After her arrival in New York, Norina attracted much media attention. The following is excerpted from the New York World Telegram of September 10, 1941. The article contains two pictures, one of Norina as the Madonna in The Miracle, the other a photo of her taken in 1941, in which she wears a simple black dress and a pearl necklace. The headline reads: "Princess Back to Teach World 'to Give': Disciple of Meher Baba in India Learns to Put Aside Worldly Things — She's a Different Person Now":

Princess Norina Matchabelli, after spending five years in India as a disciple of Meher Baba, Parsee spiritual leader, has returned to America to spread the word of her teacher. New York will remember her as Maria Carmi, the exotic Italian actress who once played the role of the Madonna in The Miracle.

Park Avenue knew her as the beautiful and socially minded wife of the late Georges Matchabelli, Russian perfume manufacturer....

WENT TO INDIA

It was after her husband's death that the Princess Matchabelli went to India to live at Ahmednagar, where Meher Baba has his main ashram.

She smiled. "I was still very worldly. I took along my 50 dresses, 60 pairs of shoes, 20 hats, my perfumes, and jewels. Everything I had here. Baba didn't say don't use these things. He put me in a luxurious ashram with other new followers. Finally, the day came when we were ashamed to have all these luxuries when all the others were living so simply.
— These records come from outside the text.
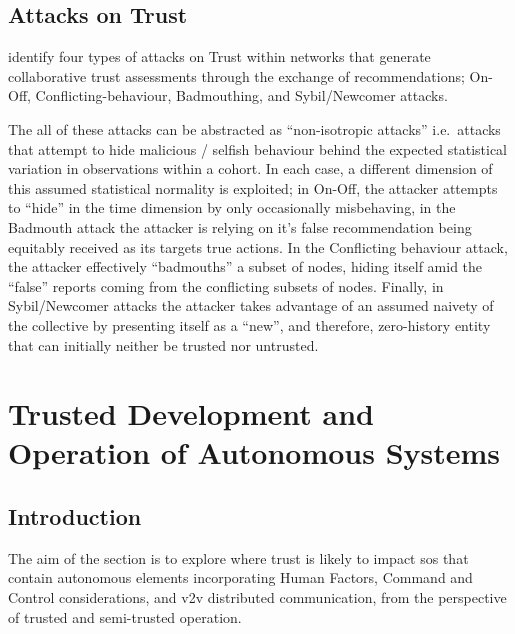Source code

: 
\subsection{Attacks on Trust}

\citet{Liu2010} identify four types of attacks on Trust within networks that generate collaborative trust assessments through the exchange of recommendations; On-Off, Conflicting-behaviour, Badmouthing, and Sybil/Newcomer attacks. 

The all of these attacks can be abstracted as ``non-isotropic attacks'' i.e.\ attacks that attempt to hide malicious / selfish behaviour behind the expected statistical variation in observations within a cohort.
In each case, a different dimension of this assumed statistical normality is exploited; in On-Off, the attacker attempts to ``hide'' in the time dimension by only occasionally misbehaving, in the Badmouth attack the attacker is relying on it's false recommendation being equitably received as its targets true actions. 
In the Conflicting behaviour attack, the attacker effectively ``badmouths'' a subset of nodes, hiding itself amid the ``false'' reports coming from the conflicting subsets of nodes. 
Finally, in Sybil/Newcomer attacks the attacker takes advantage of an assumed naivety of the collective by presenting itself as a ``new'', and therefore, zero-history entity that can initially neither be trusted nor untrusted.


\section{Trusted Development and Operation of Autonomous Systems}\label{sec:trust_autonomy}

\subsection{Introduction}

The aim of the section is to explore where trust is likely to impact \gls{sos} that contain autonomous elements incorporating Human Factors, Command and Control considerations, and \gls{v2v} distributed communication, from the perspective of trusted and semi-trusted operation.


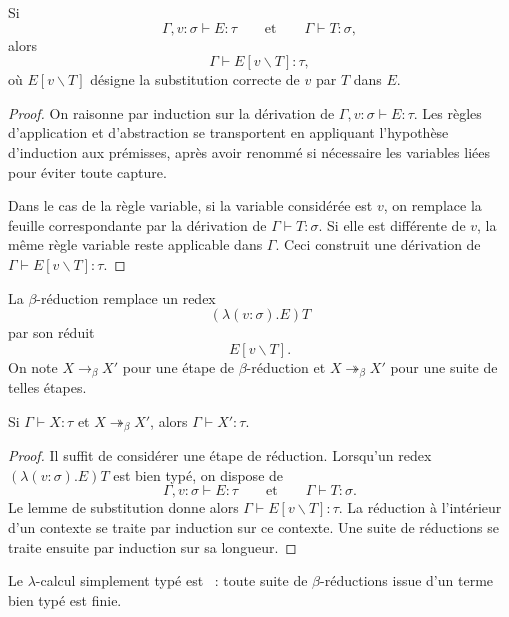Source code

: \begin{lem}[Substitution]\label{substitution-lemma}
Si
\[
\Gamma,v:\sigma\vdash E:\tau
\qquad\text{et}\qquad
\Gamma\vdash T:\sigma,
\]
alors
\[
\Gamma\vdash E[v\backslash T]:\tau,
\]
où $E[v\backslash T]$ désigne la substitution correcte de $v$ par $T$
dans $E$.
\end{lem}

\begin{proof}
On raisonne par induction sur la dérivation de
$\Gamma,v:\sigma\vdash E:\tau$. Les règles d'application et
d'abstraction se transportent en appliquant l'hypothèse d'induction aux
prémisses, après avoir renommé si nécessaire les variables liées pour
éviter toute capture.

Dans le cas de la règle variable, si la variable considérée est $v$,
on remplace la feuille correspondante par la dérivation de
$\Gamma\vdash T:\sigma$. Si elle est différente de $v$, la même règle
variable reste applicable dans $\Gamma$. Ceci construit une dérivation
de $\Gamma\vdash E[v\backslash T]:\tau$.
\end{proof}

\thingy La $\beta$-réduction remplace un redex
\[
(\lambda(v:\sigma).E)T
\]
par son réduit
\[
E[v\backslash T].
\]
On note $X\rightarrow_\beta X'$ pour une étape de
$\beta$-réduction et $X\twoheadrightarrow_\beta X'$ pour une suite de
telles étapes.

\begin{prop}
Si $\Gamma\vdash X:\tau$ et
$X\twoheadrightarrow_\beta X'$, alors
$\Gamma\vdash X':\tau$.
\end{prop}

\begin{proof}
Il suffit de considérer une étape de réduction. Lorsqu'un redex
$(\lambda(v:\sigma).E)T$ est bien typé, on dispose de
\[
\Gamma,v:\sigma\vdash E:\tau
\qquad\text{et}\qquad
\Gamma\vdash T:\sigma.
\]
Le lemme de substitution donne alors
$\Gamma\vdash E[v\backslash T]:\tau$. La réduction à l'intérieur d'un
contexte se traite par induction sur ce contexte. Une suite de
réductions se traite ensuite par induction sur sa longueur.
\end{proof}

\begin{thm}
Le $\lambda$-calcul simplement typé est  :
toute suite de $\beta$-réductions issue d'un terme bien typé est finie.
\end{thm}

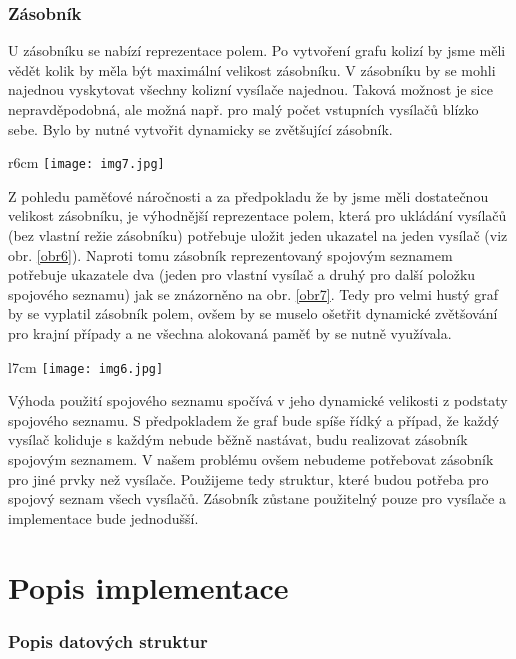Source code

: \documentclass[12pt]{report}
\begin{document}
\subsection{Zásobník}
U zásobníku se nabízí reprezentace polem. Po vytvoření grafu kolizí  by jsme měli vědět kolik by měla být maximální velikost zásobníku. V zásobníku by se mohli najednou vyskytovat všechny kolizní vysílače najednou. Taková možnost je sice nepravděpodobná, ale možná např. pro malý počet vstupních vysílačů blízko sebe. Bylo by nutné vytvořit dynamicky se zvětšující zásobník. 

\begin{wrapfigure}[9]{r}{6cm}
\texttt{[image: img7.jpg]}
\caption{Zásobník polem.}
\label{obr6}
\end{wrapfigure} 
Z pohledu paměťové náročnosti a za předpokladu že by jsme měli dostatečnou velikost zásobníku, je výhodnější reprezentace polem, která pro ukládání vysílačů (bez vlastní režie zásobníku) potřebuje uložit jeden ukazatel na jeden vysílač (viz obr. \ref{obr6}). Naproti tomu zásobník reprezentovaný spojovým seznamem potřebuje ukazatele dva (jeden pro vlastní vysílač a druhý pro další položku spojového seznamu) jak se znázorněno na obr. \ref{obr7}. Tedy pro velmi hustý graf by se vyplatil zásobník polem, ovšem by se muselo ošetřit dynamické zvětšování pro krajní případy a ne všechna alokovaná paměť by se nutně využívala. 

\pagebreak
\begin{wrapfigure}[10]{l}{7cm}
\texttt{[image: img6.jpg]}
\caption{Zásobník spojovým seznamem.}
\label{obr7}
\end{wrapfigure}

Výhoda použití spojového seznamu spočívá v jeho dynamické velikosti z podstaty spojového seznamu. S předpokladem že graf bude spíše řídký a případ, že každý vysílač koliduje s každým nebude běžně nastávat, budu realizovat zásobník spojovým seznamem. V našem problému ovšem nebudeme potřebovat zásobník pro jiné prvky než vysílače. Použijeme tedy struktur, které budou potřeba pro spojový seznam všech vysílačů. Zásobník zůstane použitelný pouze pro vysílače a implementace bude jednodušší.

\chapter{Popis implementace}
\subsection{Popis datových struktur}
\end{document}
Baba's hut had only a mattress on which he slept and a little carpet on which he received visitors. He's truly poor, never accumulating, always sharing. Suddenly I became aware I was living like a crazy bourgeois. I gave away everything but this dress," pointing to the one she had on, "and a simple change of clothes."

The dress she had on was one bought eight years ago at Vionet's. The pearls she found in a bag when she began to get ready to come back to New York.

DIFFERENT PERSON

"But I had no hat. I traveled bareheaded all the way from India. When I got here I bought a hat for $2.50." She smiled. "I met a friend on the street a few days ago whom I hadn't seen since 1936. She was elegant in the latest hat, the newest style dress. She asked me where I'd bought my hat. She said it looked so chic."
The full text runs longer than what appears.